Just a quick note to clarify that this change only filters out bots whose requests carry a user agent string that identifies them as such. You can track our tasks related to identifying nonevident bots in Phabricator task T138207 https://phabricator.wikimedia.org/T138207.
Thanks!
On Wed, May 24, 2017 at 6:35 PM, Jon Katz jkatz@wikimedia.org wrote:
Nice change! Thanks.
On Wed, May 24, 2017 at 8:05 AM, Tilman Bayer tbayer@wikimedia.org wrote:
Thanks Francisco! To express it from the perspective of users of this data: The results of your EventlLogging queries may change slightly, but for the better, improving accuracy. (In the past e.g. GoogleBot has shown up in schemas for mobile web and the Android Wikipedia app.)

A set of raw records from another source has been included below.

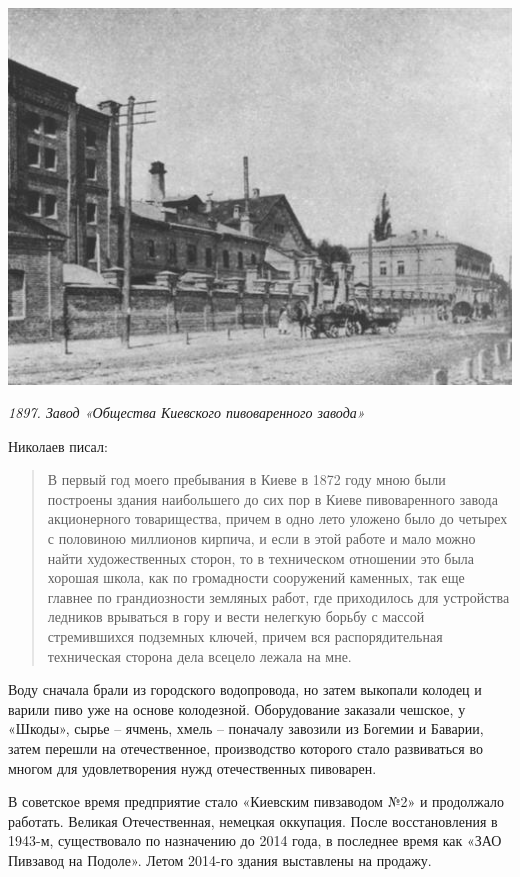 \begin{center}
\includegraphics[width=0.95\linewidth]{chast-kirvys/lys02/1897-pivzavod-tov.jpg}

\textit{1897. Завод «Общества Киевского пивоваренного завода»}
\end{center}

Николаев писал:

\begin{quotation}
В первый год моего пребывания в Киеве в 1872 году мною были построены здания наибольшего до сих пор в Киеве пивоваренного завода акционерного товарищества, причем в одно лето уложено было до четырех с половиною миллионов кирпича, и если в этой работе и мало можно найти художественных сторон, то в техническом отношении это была хорошая школа, как по громадности сооружений каменных, так еще главнее по грандиозности земляных работ, где приходилось для устройства ледников врываться в гору и вести нелегкую борьбу с массой стремившихся подземных ключей, причем вся распорядительная техническая сторона дела всецело лежала на мне. 
\end{quotation}

Воду сначала брали из городского водопровода, но затем выкопали колодец и варили пиво уже на основе колодезной. Оборудование заказали чешское, у «Шкоды», сырье – ячмень, хмель – поначалу завозили из Богемии и Баварии, затем перешли на отечественное, производство которого стало развиваться во многом для удовлетворения нужд отечественных пивоварен.

В советское время предприятие стало «Киевским пивзаводом №2» и продолжало работать. Великая Отечественная, немецкая оккупация. После восстановления в 1943-м, существовало по назначению до 2014 года, в последнее время как «ЗАО Пивзавод на Подоле». Летом 2014-го здания выставлены на продажу.


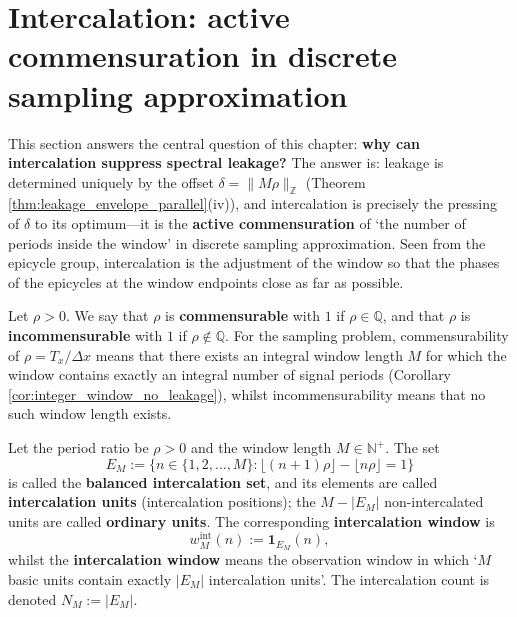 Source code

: \section{Intercalation: active commensuration in discrete sampling approximation}\label{sec:commensurability_intercalation}

This section answers the central question of this chapter: \textbf{why can intercalation suppress spectral leakage?} The answer is: leakage is determined uniquely by the offset $\delta=\|M\rho\|_{\mathbb{Z}}$ (Theorem \ref{thm:leakage_envelope_parallel}(iv)), and intercalation is precisely the pressing of $\delta$ to its optimum---it is the \textbf{active commensuration} of `the number of periods inside the window' in discrete sampling approximation. Seen from the epicycle group, intercalation is the adjustment of the window so that the phases of the epicycles at the window endpoints close as far as possible.

\begin{definition}[Commensurability]\label{def:commensurability_parallel}
Let $\rho>0$. We say that $\rho$ is \textbf{commensurable} with $1$ if $\rho\in\mathbb{Q}$, and that $\rho$ is \textbf{incommensurable} with $1$ if $\rho\notin\mathbb{Q}$. For the sampling problem, commensurability of $\rho=T_x/\Delta x$ means that there exists an integral window length $M$ for which the window contains exactly an integral number of signal periods (Corollary \ref{cor:integer_window_no_leakage}), whilst incommensurability means that no such window length exists.
\end{definition}

\begin{definition}\label{def:intercalation_sequence_parallel}
Let the period ratio be $\rho>0$ and the window length $M\in\mathbb{N}^+$. The set
\[
E_M:=\big\{n\in\{1,2,\dots,M\}:\lfloor(n+1)\rho\rfloor-\lfloor n\rho\rfloor=1\big\}
\]
is called the \textbf{balanced intercalation set}, and its elements are called \textbf{intercalation units} (intercalation positions); the $M-|E_M|$ non-intercalated units are called \textbf{ordinary units}. The corresponding \textbf{intercalation window} is
\[
w^{\mathrm{int}}_M(n):=\mathbf{1}_{E_M}(n),
\]
whilst the \textbf{intercalation window} means the observation window in which `$M$ basic units contain exactly $|E_M|$ intercalation units'. The intercalation count is denoted $N_M:=|E_M|$.
\end{definition}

On Wed, May 24, 2017 at 4:54 AM, Francisco Dans fdans@wikimedia.org wrote:
Hi all,
Today we'll be deploying a change that affects how events triggered by bots/spiders are stored. We have added a property to the user agent map in the event capsule called *is_bot, *which we use to prevent them from being persisted in MySQL, and store them only in Hadoop.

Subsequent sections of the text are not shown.